- [Activity]
Return, word for word, only the lines of the data below that lie between the line with "the image band)" and the line with "the sub-millimetre channels", those two lines included.

━━━

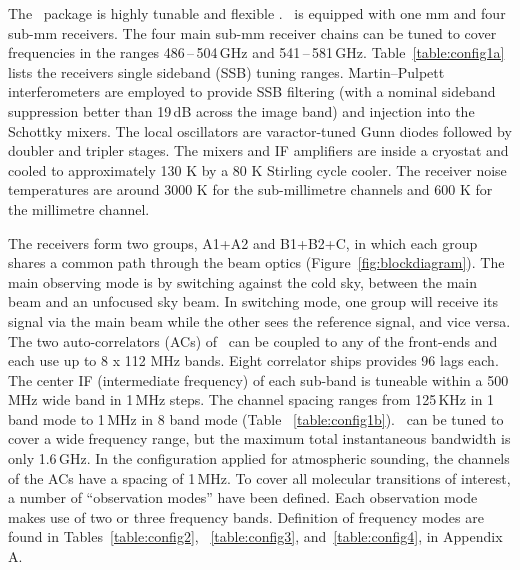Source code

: The \smr\ package is highly tunable and flexible \citep{frisk:theod:03}.
\smr\ is equipped with one mm and four sub-mm receivers.
The four main sub-mm receiver chains can be tuned to cover
frequencies in the ranges 486\,--\,504\,GHz and 541\,--\,581\,GHz.
Table~\ref{table:config1a} lists the receivers single sideband (SSB) tuning ranges.
Martin--Pulpett interferometers are employed to provide SSB filtering 
(with a nominal sideband suppression better than 19\,dB across
the image band) and injection into the Schottky mixers.
The local oscillators are varactor-tuned Gunn diodes followed by
doubler and tripler stages. The mixers and IF amplifiers are inside a cryostat and
cooled to approximately 130 K by a 80 K Stirling cycle cooler. The receiver
noise temperatures are around 3000 K for
the sub-millimetre channels and 600 K for the millimetre channel.

The receivers form two groups, A1+A2 and B1+B2+C, in which each group shares
a common path through the beam optics (Figure~\ref{fig:blockdiagram}). 
The main observing mode is by switching against the cold sky, between the
main beam and an unfocused sky beam. In switching mode, one group will
receive its signal via the main beam while the other sees the reference signal,
and vice versa.
The two auto-correlators (ACs) of \smr\ can be coupled to any of the front-ends
and each use up to 8 x 112 MHz bands.
Eight correlator ships provides 96 lags each.
The center IF (intermediate frequency) of each sub-band is tuneable
within a 500\,MHz wide band in 1\,MHz steps. The channel spacing
ranges from 125\,KHz in 1 band mode to 1\,MHz in 8 band mode (Table ~\ref{table:config1b}).
\smr\ can be tuned to cover a wide frequency range, but the maximum total instantaneous
bandwidth is only 1.6\,GHz. In the configuration applied for
atmospheric sounding, the channels of the ACs have a spacing of 1\,MHz.
To cover all molecular transitions of interest, a 
number of ``observation modes'' have been defined. Each observation mode makes
use of two or three frequency bands. 
Definition of frequency modes are found in Tables~\ref{table:config2}, 
~\ref{table:config3}, and~\ref{table:config4}, in Appendix A.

━━━

- [Response area]
the image band) and injection into the Schottky mixers.
The local oscillators are varactor-tuned Gunn diodes followed by
doubler and tripler stages. The mixers and IF amplifiers are inside a cryostat and
cooled to approximately 130 K by a 80 K Stirling cycle cooler. The receiver
noise temperatures are around 3000 K for
the sub-millimetre channels and 600 K for the millimetre channel.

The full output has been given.